To find the magnetic moment of a charged particle in a circular orbit: 1. Equivalent Current: The orbiting charge \(q\) with time period \(T\) creates an equivalent current \(I = q/T\). 2. Area of Loop: For a circular orbit of radius \(R\), the area is \(A = \pi R^2\). 3. Magnetic Moment: The magnetic moment is \(\mu = IA\).

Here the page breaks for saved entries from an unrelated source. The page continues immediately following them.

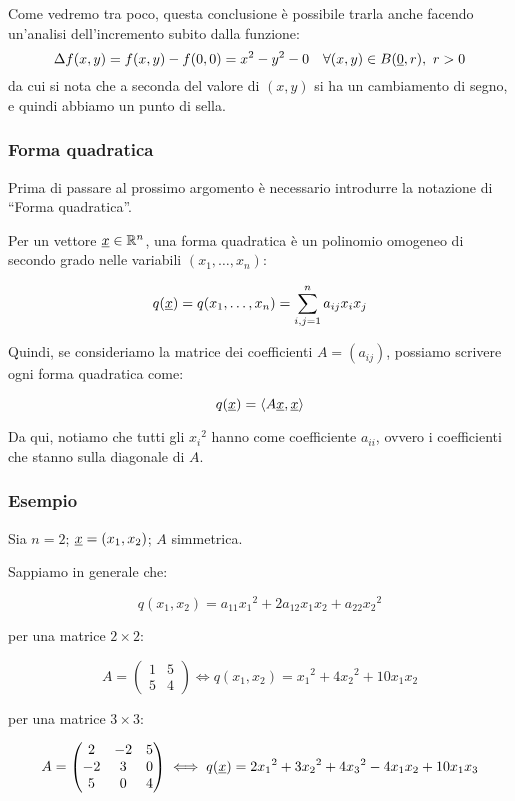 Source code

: Come vedremo tra poco, questa conclusione è possibile trarla anche facendo un'analisi dell'incremento subito dalla funzione:
\[
    \Delta f(x,y) = f(x,y) - f(0,0) = x^{2}-y^{2}-0 \quad\forall (x,y) \in B(\underline{0},r),\ r>0
\]
da cui si nota che a seconda del valore di \((x,y)\) si ha un cambiamento di segno, e quindi abbiamo un punto di sella.

\pagebreak
\subsubsection{Forma quadratica}

Prima di passare al prossimo argomento è necessario introdurre la notazione di ``Forma quadratica''.

Per un vettore \(\underline{x} \in \mathbb{R}^{n} \), una forma quadratica è un polinomio omogeneo di secondo grado nelle variabili \((x_1,\ldots,x_n)\):

\[
    q(\underline{x} ) = q(x_1,\ldots,x_n) = \sum^{n}_{i,j=1} a_{ij} x_i x_j
\]

Quindi, se consideriamo la matrice dei coefficienti \(A = (a_{ij})\), possiamo scrivere ogni forma quadratica come:

\[
    q(\underline{x} ) = \langle A\underline{x},\underline{x}\rangle
\]

Da qui, notiamo che tutti gli \({x_i}^{2}\) hanno come coefficiente \(a_{ii}\), ovvero i coefficienti che stanno sulla diagonale di \(A\).

\subsubsection*{Esempio}

Sia \(n=2\); \(\underline{x} =(x_1,x_2)\); \(A\) simmetrica.

Sappiamo in generale che:

\[
    q(x_1,x_2) = a_{11} {x_1}^{2} + 2a_{12} x_1 x_2 + a_{22}{x_2}^{2}
\]

per una matrice \(2\times 2\):

\[
    A= \begin{pmatrix}
        1 & 5 \\
        5 & 4
    \end{pmatrix} \iff
    q(x_1,x_2) = {x_1}^{2}+4 {x_2}^{2}+ 10 x_1 x_2
\]

per una matrice \(3\times 3\):

\[
    A = \begin{pmatrix}
        2  & -2 & 5 \\
        -2 & 3  & 0 \\
        5  & 0  & 4
    \end{pmatrix} \iff
    q(\underline{x} ) = 2 {x_1}^{2}+3 {x_2}^{2}+ 4 {x_3}^{2} - 4 x_1 x_2 + 10 x_1 x_3
\]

For an electron (charge \(e\)), this simplifies to \(\mu = \frac{\pi eR^2}{T}\).

Answer 1

The Correct Option is C

Step 1: Define the magnetic moment of a current loop.
The magnetic moment (\(\mu\)) of a current loop is defined as the product of the current (\(I\)) flowing through the loop and the area (\(A\)) enclosed by the loop: \[ \mu = IA \] Step 2: Determine the current due to the orbiting electron.

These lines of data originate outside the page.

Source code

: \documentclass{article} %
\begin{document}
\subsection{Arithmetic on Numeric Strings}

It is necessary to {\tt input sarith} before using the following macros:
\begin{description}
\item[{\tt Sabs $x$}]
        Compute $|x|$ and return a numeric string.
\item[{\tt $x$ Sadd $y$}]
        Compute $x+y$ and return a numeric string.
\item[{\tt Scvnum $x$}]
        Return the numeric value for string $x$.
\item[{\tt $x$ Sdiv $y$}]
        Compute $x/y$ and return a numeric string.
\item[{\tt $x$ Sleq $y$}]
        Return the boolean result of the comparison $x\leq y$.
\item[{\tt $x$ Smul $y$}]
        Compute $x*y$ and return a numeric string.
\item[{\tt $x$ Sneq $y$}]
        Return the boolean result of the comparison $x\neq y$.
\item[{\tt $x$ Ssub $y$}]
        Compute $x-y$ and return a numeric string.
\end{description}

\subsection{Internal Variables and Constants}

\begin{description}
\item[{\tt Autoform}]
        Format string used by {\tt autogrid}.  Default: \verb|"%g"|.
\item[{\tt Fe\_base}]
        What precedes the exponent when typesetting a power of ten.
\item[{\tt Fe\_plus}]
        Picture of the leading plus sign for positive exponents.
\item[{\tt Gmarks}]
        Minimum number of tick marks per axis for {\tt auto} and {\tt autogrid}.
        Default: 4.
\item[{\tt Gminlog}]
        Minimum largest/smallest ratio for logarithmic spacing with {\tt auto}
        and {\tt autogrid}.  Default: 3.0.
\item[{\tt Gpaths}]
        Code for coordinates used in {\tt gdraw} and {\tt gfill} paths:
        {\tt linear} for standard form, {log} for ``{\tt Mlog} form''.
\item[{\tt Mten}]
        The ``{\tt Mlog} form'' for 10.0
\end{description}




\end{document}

An electron orbiting in a circular path constitutes a current. Current is defined as the amount of charge passing a point per unit time.
In this case, the charge is that of a single electron, \(e\).
The time taken for one complete revolution (one full cycle) is the time period \(T\).
Therefore, the equivalent current \(I\) due to the electron's motion is: \[ I = \frac{\text{charge}}{\text{time period}} = \frac{e}{T} \] Step 3: Determine the area of the circular orbit.
The electron moves in a circular orbit of radius \(R\). The area of a circle is given by: \[ A = \pi R^2 \] Step 4: Substitute the expressions for current and area into the magnetic moment formula.
Now, substitute the expressions for \(I\) and \(A\) into the magnetic moment formula \(\mu = IA\): \[ \mu = \left(\frac{e}{T}\right) (\pi R^2) \] Rearranging the terms, we get: \[ \mu = \frac{\pi eR^2}{T} \] The final answer is \( \boxed{\frac{\pi eR^2}{T}} \).